Sull'aspetto della Malefica Obein

Questo mi ero completamente dimenticato di averlo in un angolo della mia cartella documenti


Ursha     scrive:
per distrarti un po vuoi sapere com’è l’aspetto di Obein?
Tatì scrive:
siiii
Ursha     scrive:
allora secondo me non è tanto altra, poiché comunque il popolo antico ha i tratti degli abitanti del centro Italia diciamo 1,60 m
Tatì scrive:
si ci sta
Ursha     scrive:
il volto è "crudelmente" dolce e nei suoi occhi vi è la compassione di chi ha accumulato la saggezza di secoli di vita
Tatì scrive:
ok naso appuntito e leggermente camuso allora
Ursha     scrive:
giusto, in effetti del viso avevo in mente solo gli occhi
Ursha     scrive:
ha i capelli neri lisci e lunghi fino alle ginocchia, con l’attaccatura ad ala di corvo, questo è troppo tradizionalmente associato alle streghe per non metterlo
Ursha     scrive:
ma il dettaglio migliore è che ha tatuati, sulla metà sinistra del corpo, dallo zigomo fino all’inguine, tutti e 17 i versi dell’oscuro sapere di Tsathoggua.
Non ho ancora deciso come è vestita e mi manca la bocca, forse in essa si trova tutta la cattiveria che manca ai suo occhi, troppo spesso inondati di lacrime
Tatì scrive:
bocca sottile?
Ursha     scrive:
potrebbe essere…
Ursha     scrive:
la sua bocca sottile conteneva tutta la malvagità che mancava ai suoi occhi, torppo spesso inondati di lacrime, come se le azioni che compiva fossero necessarie, ma la caricassero di un fardelo a chi nessuno altro essere umano avrebbe potuto resistere…
Ursha     scrive:
‘cui, non chi
Tatì scrive:
mm
Ursha     scrive:
il fatto fondamentale è che Obein anche dopo 4 secoli è malefica perché deve, non perché vuole…
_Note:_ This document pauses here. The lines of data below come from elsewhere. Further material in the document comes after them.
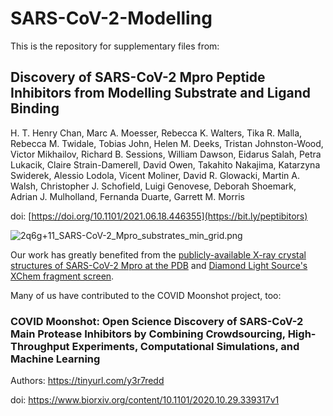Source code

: # SARS-CoV-2-Modelling
This is the repository for supplementary files from:

## Discovery of SARS-CoV-2 Mpro Peptide Inhibitors from Modelling Substrate and Ligand Binding

H. T. Henry Chan, Marc A. Moesser, Rebecca K. Walters, Tika R. Malla, Rebecca M. Twidale, Tobias John, Helen M. Deeks, Tristan Johnston-Wood, Victor Mikhailov, Richard B. Sessions, William Dawson, Eidarus Salah, Petra Lukacik, Claire Strain-Damerell, David Owen, Takahito Nakajima, Katarzyna Swiderek, Alessio Lodola, Vicent Moliner, David R. Glowacki, Martin A. Walsh, Christopher J. Schofield, Luigi Genovese, Deborah Shoemark, Adrian J. Mulholland, Fernanda Duarte, Garrett M. Morris

doi: [https://doi.org/10.1101/2021.06.18.446355](https://bit.ly/peptibitors)

![2q6g+11_SARS-CoV-2_Mpro_substrates_min_grid.png](https://doi.org/10.6084/m9.figshare.12830324.v1)

Our work has greatly benefited from the [publicly-available X-ray crystal structures of SARS-CoV-2 Mpro at the PDB](https://www.rcsb.org/news?year=2020&article=5e74d55d2d410731e9944f52&feature=true) and [Diamond Light Source's XChem fragment screen](https://www.diamond.ac.uk/covid-19/for-scientists/Main-protease-structure-and-XChem.html).

Many of us have contributed to the COVID Moonshot project, too:

### COVID Moonshot: Open Science Discovery of SARS-CoV-2 Main Protease Inhibitors by Combining Crowdsourcing, High-Throughput Experiments, Computational Simulations, and Machine Learning

Authors: https://tinyurl.com/y3r7redd

doi: https://www.biorxiv.org/content/10.1101/2020.10.29.339317v1
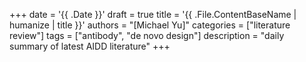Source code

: +++
date = '{{ .Date }}'
draft = true
title = '{{ .File.ContentBaseName | humanize | title }}'
authors = "[Michael Yu]"
categories = ["literature review"]
tags = ["antibody", "de novo design"]
description = "daily summary of latest AIDD literature"
+++

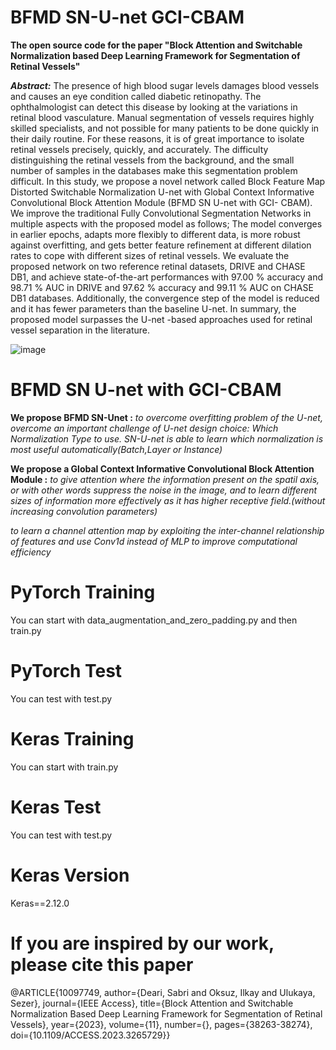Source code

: # BFMD SN-U-net GCI-CBAM
**The open source code for the paper "Block Attention and Switchable Normalization based Deep Learning Framework for Segmentation of Retinal Vessels"**

_**Abstract:**_
The presence of high blood sugar levels damages blood vessels and causes an eye condition called diabetic retinopathy. The ophthalmologist can detect this disease by looking at the variations in retinal blood vasculature. Manual segmentation of vessels requires highly skilled specialists, and not possible for many patients to be done quickly in their daily routine. For these reasons, it is of great importance to isolate retinal vessels precisely, quickly, and accurately. The difficulty distinguishing the retinal vessels from the background, and the small number of samples in the databases make this segmentation problem difficult. In this study, we propose a novel network called Block Feature Map Distorted Switchable Normalization U-net with Global Context Informative Convolutional Block Attention Module (BFMD SN U-net with GCI- CBAM). We improve the traditional Fully Convolutional Segmentation Networks in multiple aspects with the proposed model as follows; The model converges in earlier epochs, adapts more flexibly to different data, is more robust against overfitting, and gets better feature refinement at different dilation rates to cope with different sizes of retinal vessels. We evaluate the proposed network on two reference retinal datasets, DRIVE and CHASE DB1, and achieve state-of-the-art performances with 97.00 % accuracy and 98.71 % AUC in DRIVE and 97.62 % accuracy and 99.11 % AUC on CHASE DB1 databases. Additionally, the convergence step of the model is reduced and it has fewer parameters than the baseline U-net. In summary, the proposed model surpasses the U-net -based approaches used for retinal vessel separation in the literature.

![image](https://github.com/sabrid369/BFMD-SN-U-net/assets/80791539/62b50b84-c365-44c6-8bd7-b6557fd3085b)

# BFMD SN U-net with GCI-CBAM
**We propose BFMD SN-Unet :**
_to overcome overfitting problem of the U-net,
overcome an important challenge of U-net design choice: Which Normalization Type to use. SN-U-net is able to learn which normalization is most useful automatically(Batch,Layer or Instance)_

**We propose a Global Context Informative Convolutional Block Attention Module :**
_to give attention where the information present on the spatil axis, or with other words suppress the noise in the image, and to learn different sizes of information more effectively as it has higher receptive field.(without increasing convolution parameters)_

_to learn a channel attention map by exploiting the inter-channel relationship of features and use Conv1d instead of MLP to improve computational efficiency_

# PyTorch Training 
You can start with data_augmentation_and_zero_padding.py and then train.py
# PyTorch Test
You can test with test.py

# Keras Training 
You can start with train.py
# Keras Test
You can test with test.py

# Keras  Version
Keras==2.12.0

# If you are inspired by our work, please cite this paper
@ARTICLE{10097749,
  author={Deari, Sabri and Oksuz, Ilkay and Ulukaya, Sezer},
  journal={IEEE Access}, 
  title={Block Attention and Switchable Normalization Based Deep Learning Framework for Segmentation of Retinal Vessels}, 
  year={2023},
  volume={11},
  number={},
  pages={38263-38274},
  doi={10.1109/ACCESS.2023.3265729}}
è questo ciò che voglio riuscire a rendere
è un po’ al versione distorta del mio idolo
che compie il male nella convinzione di fare il bene
Tatì scrive:
avrai un bel daffare allora
Ursha     scrive:
lo so, ma una semplice storiella non mi interessava… altrimenti manca di pathos
mentre il primo agisce consapevolmente dandosi una giustificazione, lei agisce consapevolmente mossa dalla necessità, ma non può giustificarsi
poi verrà fuori quello che verrà, ma intanto ci provo
tu cosa faresti?
Tatì scrive:
questa cosa della nemesi mi piace
la spingerei forse alle estreme conseguenze
magari al limite tra santità e dannazione
o tra misticismo e follia
Ursha     scrive:
di preciso con nemesi a cosa ti riferisci?
Tatì scrive:
che sono l’uno il contrario speculare dell’altra
Ursha     scrive:
cioè diresti pensa a lui e fai agire di conseguenza al contrario lei?